Homework 9a
MUST BE DONE WITH YOUR PARTNER
MUST USE CHECKED-SIGNATURES!
Due Date Tues at 9:00pm (Week 9)
Purpose Revise Shannon, and turn it into a game.
Exercises
Exercise 1 All of your games were at least several hundred lines of code; some were quite a bit more. Some of them worked perfectly, others partially worked. Some had extensive tests, others very few. This exercise involve several parts, all aimed towards improving your existing code:
A. Incorporate feedback given in grading. That might have involved breaking massive functions into appropriately sized helper functions, reformatting code, etc.
B. Pay particular attention to testing. If your parse-cell and parse-grid functions were not useful for testing, please extend them so that you can use them in your tests (e.g., you should be able to use them for both the inputs & outputs of your functions): they should make your tests much more concise and easy to read.

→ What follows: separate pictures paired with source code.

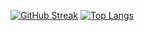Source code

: 

[![GitHub Streak](http://github-readme-streak-stats.herokuapp.com?user=Aldokimi&theme=dark&background=000000)](https://git.io/streak-stats)
[![Top Langs](https://github-readme-stats.vercel.app/api/top-langs/?username=Aldokimi&layout=compact&theme=vision-friendly-dark)](https://github.com/anuraghazra/github-readme-stats)
<!--
**Aldokimi/Aldokimi** is a ✨ _special_ ✨ repository because its `README.md` (this file) appears on your GitHub profile.

Here are some ideas to get you started:

- 🔭 I’m currently working on ...
- 🌱 I’m currently learning ...
- 👯 I’m looking to collaborate on ...
- 🤔 I’m looking for help with ...
- 💬 Ask me about ...
- 📫 How to reach me: ...
- 😄 Pronouns: ...
- ⚡ Fun fact: ...
-->
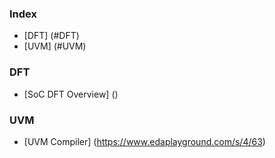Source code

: 

### Index ###

* [DFT] (#DFT)
* [UVM] (#UVM)

### DFT ###

* [SoC DFT Overview] ()

### UVM ###

* [UVM Compiler] (https://www.edaplayground.com/s/4/63)


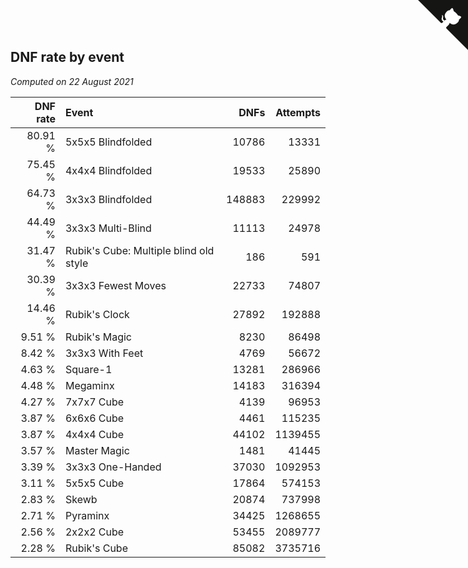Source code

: ## DNF rate by event

*Computed on 22 August 2021*

| DNF rate | Event | DNFs | Attempts |
| ---: | :--- | ---: | ---: |
| 80.91 % | 5x5x5 Blindfolded | 10786 | 13331 |
| 75.45 % | 4x4x4 Blindfolded | 19533 | 25890 |
| 64.73 % | 3x3x3 Blindfolded | 148883 | 229992 |
| 44.49 % | 3x3x3 Multi-Blind | 11113 | 24978 |
| 31.47 % | Rubik's Cube: Multiple blind old style | 186 | 591 |
| 30.39 % | 3x3x3 Fewest Moves | 22733 | 74807 |
| 14.46 % | Rubik's Clock | 27892 | 192888 |
| 9.51 % | Rubik's Magic | 8230 | 86498 |
| 8.42 % | 3x3x3 With Feet | 4769 | 56672 |
| 4.63 % | Square-1 | 13281 | 286966 |
| 4.48 % | Megaminx | 14183 | 316394 |
| 4.27 % | 7x7x7 Cube | 4139 | 96953 |
| 3.87 % | 6x6x6 Cube | 4461 | 115235 |
| 3.87 % | 4x4x4 Cube | 44102 | 1139455 |
| 3.57 % | Master Magic | 1481 | 41445 |
| 3.39 % | 3x3x3 One-Handed | 37030 | 1092953 |
| 3.11 % | 5x5x5 Cube | 17864 | 574153 |
| 2.83 % | Skewb | 20874 | 737998 |
| 2.71 % | Pyraminx | 34425 | 1268655 |
| 2.56 % | 2x2x2 Cube | 53455 | 2089777 |
| 2.28 % | Rubik's Cube | 85082 | 3735716 |


<a href="https://github.com/jonatanklosko/wca_statistics" class="github-corner" aria-label="View source on Github"><svg width="80" height="80" viewBox="0 0 250 250" style="fill:#151513; color:#fff; position: absolute; top: 0; border: 0; right: 0;" aria-hidden="true"><path d="M0,0 L115,115 L130,115 L142,142 L250,250 L250,0 Z"></path><path d="M128.3,109.0 C113.8,99.7 119.0,89.6 119.0,89.6 C122.0,82.7 120.5,78.6 120.5,78.6 C119.2,72.0 123.4,76.3 123.4,76.3 C127.3,80.9 125.5,87.3 125.5,87.3 C122.9,97.6 130.6,101.9 134.4,103.2" fill="currentColor" style="transform-origin: 130px 106px;" class="octo-arm"></path><path d="M115.0,115.0 C114.9,115.1 118.7,116.5 119.8,115.4 L133.7,101.6 C136.9,99.2 139.9,98.4 142.2,98.6 C133.8,88.0 127.5,74.4 143.8,58.0 C148.5,53.4 154.0,51.2 159.7,51.0 C160.3,49.4 163.2,43.6 171.4,40.1 C171.4,40.1 176.1,42.5 178.8,56.2 C183.1,58.6 187.2,61.8 190.9,65.4 C194.5,69.0 197.7,73.2 200.1,77.6 C213.8,80.2 216.3,84.9 216.3,84.9 C212.7,93.1 206.9,96.0 205.4,96.6 C205.1,102.4 203.0,107.8 198.3,112.5 C181.9,128.9 168.3,122.5 157.7,114.1 C157.9,116.9 156.7,120.9 152.7,124.9 L141.0,136.5 C139.8,137.7 141.6,141.9 141.8,141.8 Z" fill="currentColor" class="octo-body"></path></svg></a><style>.github-corner:hover .octo-arm{animation:octocat-wave 560ms ease-in-out}@keyframes octocat-wave{0%,100%{transform:rotate(0)}20%,60%{transform:rotate(-25deg)}40%,80%{transform:rotate(10deg)}}@media (max-width:500px){.github-corner:hover .octo-arm{animation:none}.github-corner .octo-arm{animation:octocat-wave 560ms ease-in-out}}</style>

If they don’t, pick a different format to parse from (you do not have to change your grid definition: parsing converts, so can handle a different representation).
C. If your code was not fully functional to the point of supporting Homework 6b, please fix whatever outstanding bugs that it has. If it didn’t have enough tests, add them.
D. Organize the file to collect together data definitions, parsing functions, grid functions, etc. Using large comments like:
;;;;;;;;;;;;;;;;;;
;; SECTION NAME ;;
;;;;;;;;;;;;;;;;;;
can make scrolling through the file much easier.
E. If there are any other changes you think could make your code easier to read or understand, please make them (note: aside from comments like in (D) and purpose statements, we do not want you to add other comments—
if you find yourself wanting to explain a function, it may indicate that the function is doing too much: splitting it into smaller functions is much better, as they, unlike comments, can never become out of sync with the code). This should result in significant changes to your code: we will be grading it based on the difference between what you submitted in 6B and here. If you make only a few cosmetic changes, very likely, you will get a very low score.
At the end of it, you should be happy if we decide to project your code in front of the whole class and have you describe how it works.
PLEASE INCLUDE A (CONCISE) SUMMARY OF CHANGES AT THE TOP OF THE FILE.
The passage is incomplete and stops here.